Connors, a 17-year-old Pennsylvania native, became the youngest Under 25 rider when she joined the group two years ago. Unlike most of her competition, which learned to walk in Wellington and shows up every season with as much personal staff as the entourage for their horses, she said she comes from a humble background and gets her hands dirty in the barn.
“I’m ready for this year’s bigger jumps. I’m only 4’11’’ so they’re bigger than me,” said Connors, during a luncheon at the critter-filled Rushy Marsh Farm.
“Our partnership represents our continuing commitment to promoting young, aspiring talent as the future of the equestrian sport, remaining true to the house’s equestrian heritage and sporting roots,” said Robert Chavez, president and chief executive officer of Hermès U.S.
Coming from the barn in britches and boots, Rockefeller had been preparing her “boys,” Out of Beag and Riosco, for the ring. She and the horses recently arrived from Spain after a season of bouncing around Europe for shows.
“It’s just nice to be in one place for a while and catch up with friends usually on Sunday nights because we have Mondays off,” she said, eyeing the farm’s setup with admiration. “It’s very special to have a grass field of this size in Wellington.”
Springsteen, the rocker’s daughter, boards four of her eight horses at Rushy Marsh Farm, so she gets to use the field every day, even on her day off. “Oh my God, I’ve never seen anything like it,” she said of the landscaped grounds packed with orchids and impatiens and luxury amenities like a cold water spa for horses to heal sore legs. “I’ve grown fond of the mini donkeys, too. People are obsessed with them.”
Despite the tough months ahead, Dello Joio was relaxed after a holiday at his folks’ getaway in the Florida Keys. The avid spear fisherman scrolled through his phone to show secret Bahamian fishing holes and his new Rusty surfboard custom-painted with feathers and a tiger.
“My mom’s nickname for me is Tiger,” he said, adding that the surfboard was a Christmas present from his girlfriend, Hattie Gilpin, designer of Sea Dipped jewelry.
Reid was getting back into the groove and after arriving from Germany, the Florida sunshine was a welcome antidote to Europe’s dark, dreary days, said Reid, who finds time to work out between show jumping and attending English and political science classes at the University of Miami. “I go to the gym with a personal trainer, and Orangetheory opened here.”
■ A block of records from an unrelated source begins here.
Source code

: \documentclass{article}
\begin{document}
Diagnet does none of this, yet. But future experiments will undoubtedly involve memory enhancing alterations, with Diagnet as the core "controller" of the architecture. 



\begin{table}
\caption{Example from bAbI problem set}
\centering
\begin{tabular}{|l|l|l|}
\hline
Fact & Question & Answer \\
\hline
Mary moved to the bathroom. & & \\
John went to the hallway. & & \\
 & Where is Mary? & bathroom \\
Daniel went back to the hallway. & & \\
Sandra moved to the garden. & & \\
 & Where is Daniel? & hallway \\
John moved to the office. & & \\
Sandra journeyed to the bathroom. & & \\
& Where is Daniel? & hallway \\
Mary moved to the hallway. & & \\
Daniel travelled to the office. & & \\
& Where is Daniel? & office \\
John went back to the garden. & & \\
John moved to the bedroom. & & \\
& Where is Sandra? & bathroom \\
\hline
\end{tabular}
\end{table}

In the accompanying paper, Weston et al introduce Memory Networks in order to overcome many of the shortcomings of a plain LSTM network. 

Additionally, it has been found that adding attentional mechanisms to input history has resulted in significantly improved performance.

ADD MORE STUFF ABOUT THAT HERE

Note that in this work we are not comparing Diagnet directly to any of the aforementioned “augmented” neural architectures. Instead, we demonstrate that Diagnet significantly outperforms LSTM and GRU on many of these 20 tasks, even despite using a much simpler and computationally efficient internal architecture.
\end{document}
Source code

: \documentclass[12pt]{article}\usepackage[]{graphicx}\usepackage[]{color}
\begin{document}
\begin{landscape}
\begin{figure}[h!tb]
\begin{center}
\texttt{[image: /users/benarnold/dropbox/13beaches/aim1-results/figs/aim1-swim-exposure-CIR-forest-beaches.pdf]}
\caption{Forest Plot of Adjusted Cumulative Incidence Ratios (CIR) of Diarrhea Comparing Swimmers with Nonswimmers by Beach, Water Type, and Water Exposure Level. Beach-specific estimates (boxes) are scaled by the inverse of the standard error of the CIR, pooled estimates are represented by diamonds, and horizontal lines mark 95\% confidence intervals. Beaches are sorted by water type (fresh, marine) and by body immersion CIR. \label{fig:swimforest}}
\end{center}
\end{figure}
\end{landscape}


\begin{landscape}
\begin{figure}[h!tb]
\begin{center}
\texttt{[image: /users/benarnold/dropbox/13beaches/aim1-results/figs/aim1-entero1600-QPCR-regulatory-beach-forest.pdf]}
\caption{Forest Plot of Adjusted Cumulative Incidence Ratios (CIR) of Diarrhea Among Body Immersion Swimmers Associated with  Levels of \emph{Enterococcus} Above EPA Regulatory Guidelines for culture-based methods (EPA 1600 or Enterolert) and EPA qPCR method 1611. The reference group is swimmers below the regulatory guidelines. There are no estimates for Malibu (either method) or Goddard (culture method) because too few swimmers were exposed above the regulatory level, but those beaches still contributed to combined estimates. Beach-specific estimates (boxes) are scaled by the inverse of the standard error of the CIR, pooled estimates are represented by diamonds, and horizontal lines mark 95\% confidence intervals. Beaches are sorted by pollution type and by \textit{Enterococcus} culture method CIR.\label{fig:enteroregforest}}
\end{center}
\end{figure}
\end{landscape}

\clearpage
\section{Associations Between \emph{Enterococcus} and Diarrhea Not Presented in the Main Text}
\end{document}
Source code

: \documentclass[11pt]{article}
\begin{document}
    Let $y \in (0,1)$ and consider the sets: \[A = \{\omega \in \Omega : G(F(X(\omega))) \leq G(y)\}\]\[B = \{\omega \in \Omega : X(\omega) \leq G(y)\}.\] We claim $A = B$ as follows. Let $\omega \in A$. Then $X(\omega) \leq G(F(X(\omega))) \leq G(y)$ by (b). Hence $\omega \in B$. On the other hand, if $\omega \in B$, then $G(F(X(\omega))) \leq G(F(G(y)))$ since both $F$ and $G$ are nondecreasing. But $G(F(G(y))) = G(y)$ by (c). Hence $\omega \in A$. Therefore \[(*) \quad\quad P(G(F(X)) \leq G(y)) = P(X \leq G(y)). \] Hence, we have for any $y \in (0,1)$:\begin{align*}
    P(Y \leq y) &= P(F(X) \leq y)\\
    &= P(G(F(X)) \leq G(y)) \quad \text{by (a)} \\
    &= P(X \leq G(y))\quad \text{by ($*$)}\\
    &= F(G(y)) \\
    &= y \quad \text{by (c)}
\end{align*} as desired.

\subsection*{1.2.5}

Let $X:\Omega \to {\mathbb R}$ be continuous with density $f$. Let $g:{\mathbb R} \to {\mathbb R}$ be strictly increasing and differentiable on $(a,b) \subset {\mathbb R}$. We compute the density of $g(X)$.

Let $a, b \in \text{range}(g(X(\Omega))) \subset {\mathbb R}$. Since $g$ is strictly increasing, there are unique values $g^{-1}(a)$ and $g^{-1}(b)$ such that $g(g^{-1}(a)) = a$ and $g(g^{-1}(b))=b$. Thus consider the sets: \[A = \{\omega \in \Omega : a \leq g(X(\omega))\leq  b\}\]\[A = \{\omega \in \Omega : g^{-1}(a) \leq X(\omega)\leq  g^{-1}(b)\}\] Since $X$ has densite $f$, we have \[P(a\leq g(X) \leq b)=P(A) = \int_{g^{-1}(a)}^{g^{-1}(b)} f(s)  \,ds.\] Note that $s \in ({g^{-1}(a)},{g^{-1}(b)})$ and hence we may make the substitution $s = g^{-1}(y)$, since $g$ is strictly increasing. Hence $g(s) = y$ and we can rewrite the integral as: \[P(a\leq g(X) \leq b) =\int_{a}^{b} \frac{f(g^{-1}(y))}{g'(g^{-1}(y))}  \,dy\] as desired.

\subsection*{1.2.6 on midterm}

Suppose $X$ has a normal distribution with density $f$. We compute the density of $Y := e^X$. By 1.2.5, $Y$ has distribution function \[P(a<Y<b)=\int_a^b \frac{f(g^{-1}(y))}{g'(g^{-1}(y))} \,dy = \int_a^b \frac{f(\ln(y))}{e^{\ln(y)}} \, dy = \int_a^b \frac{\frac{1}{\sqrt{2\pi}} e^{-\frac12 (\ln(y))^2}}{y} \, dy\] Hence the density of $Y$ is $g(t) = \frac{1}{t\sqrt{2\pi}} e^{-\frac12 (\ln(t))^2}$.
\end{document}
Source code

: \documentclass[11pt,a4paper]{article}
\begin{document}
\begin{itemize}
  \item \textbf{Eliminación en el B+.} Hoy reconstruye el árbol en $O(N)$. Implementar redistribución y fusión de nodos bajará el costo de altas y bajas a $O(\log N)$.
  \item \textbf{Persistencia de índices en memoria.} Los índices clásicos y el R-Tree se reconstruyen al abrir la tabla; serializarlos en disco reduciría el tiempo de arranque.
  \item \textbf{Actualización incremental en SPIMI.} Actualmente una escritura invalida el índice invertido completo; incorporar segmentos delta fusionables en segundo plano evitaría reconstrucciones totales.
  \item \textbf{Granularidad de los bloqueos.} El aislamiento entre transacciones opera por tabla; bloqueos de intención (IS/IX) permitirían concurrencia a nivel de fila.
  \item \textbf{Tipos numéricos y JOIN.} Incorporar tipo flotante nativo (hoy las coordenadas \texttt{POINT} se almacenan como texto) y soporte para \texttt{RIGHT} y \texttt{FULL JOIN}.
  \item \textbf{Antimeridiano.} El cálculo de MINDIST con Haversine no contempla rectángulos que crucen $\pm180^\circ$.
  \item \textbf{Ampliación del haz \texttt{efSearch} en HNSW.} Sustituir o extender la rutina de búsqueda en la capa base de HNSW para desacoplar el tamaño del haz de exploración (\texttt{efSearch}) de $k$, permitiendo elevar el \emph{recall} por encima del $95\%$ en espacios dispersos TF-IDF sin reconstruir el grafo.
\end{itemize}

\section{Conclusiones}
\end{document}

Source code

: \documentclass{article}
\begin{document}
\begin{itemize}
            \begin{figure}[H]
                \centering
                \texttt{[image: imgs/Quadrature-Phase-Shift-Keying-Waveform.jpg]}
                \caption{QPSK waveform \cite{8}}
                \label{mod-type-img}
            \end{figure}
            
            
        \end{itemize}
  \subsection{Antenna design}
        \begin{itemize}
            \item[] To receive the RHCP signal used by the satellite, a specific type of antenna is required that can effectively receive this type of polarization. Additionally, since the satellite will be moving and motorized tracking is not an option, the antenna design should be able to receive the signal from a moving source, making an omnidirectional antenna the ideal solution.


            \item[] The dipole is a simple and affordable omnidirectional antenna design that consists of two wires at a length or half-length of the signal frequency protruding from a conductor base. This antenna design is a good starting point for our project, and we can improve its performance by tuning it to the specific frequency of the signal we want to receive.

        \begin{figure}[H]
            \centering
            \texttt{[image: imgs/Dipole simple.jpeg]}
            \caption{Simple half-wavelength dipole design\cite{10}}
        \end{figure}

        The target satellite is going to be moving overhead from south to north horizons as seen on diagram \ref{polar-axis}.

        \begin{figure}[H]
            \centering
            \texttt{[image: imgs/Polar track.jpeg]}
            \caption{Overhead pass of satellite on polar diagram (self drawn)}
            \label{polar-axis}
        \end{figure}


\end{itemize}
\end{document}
If she qualifies during week two of WEF, she’ll compete against top riders such Kent Farrington in Saturday’s Grand Prix. Reid settles her nerves by wearing something blue, only it has to do with blue ribbons rather than wedding traditions.
“When I was a little kid, I’d wear blue underwear for good luck,” she said, delegating the custom as an adult since FEI dress code calls for white pants. “The blue shows through, so now my mom wears them.”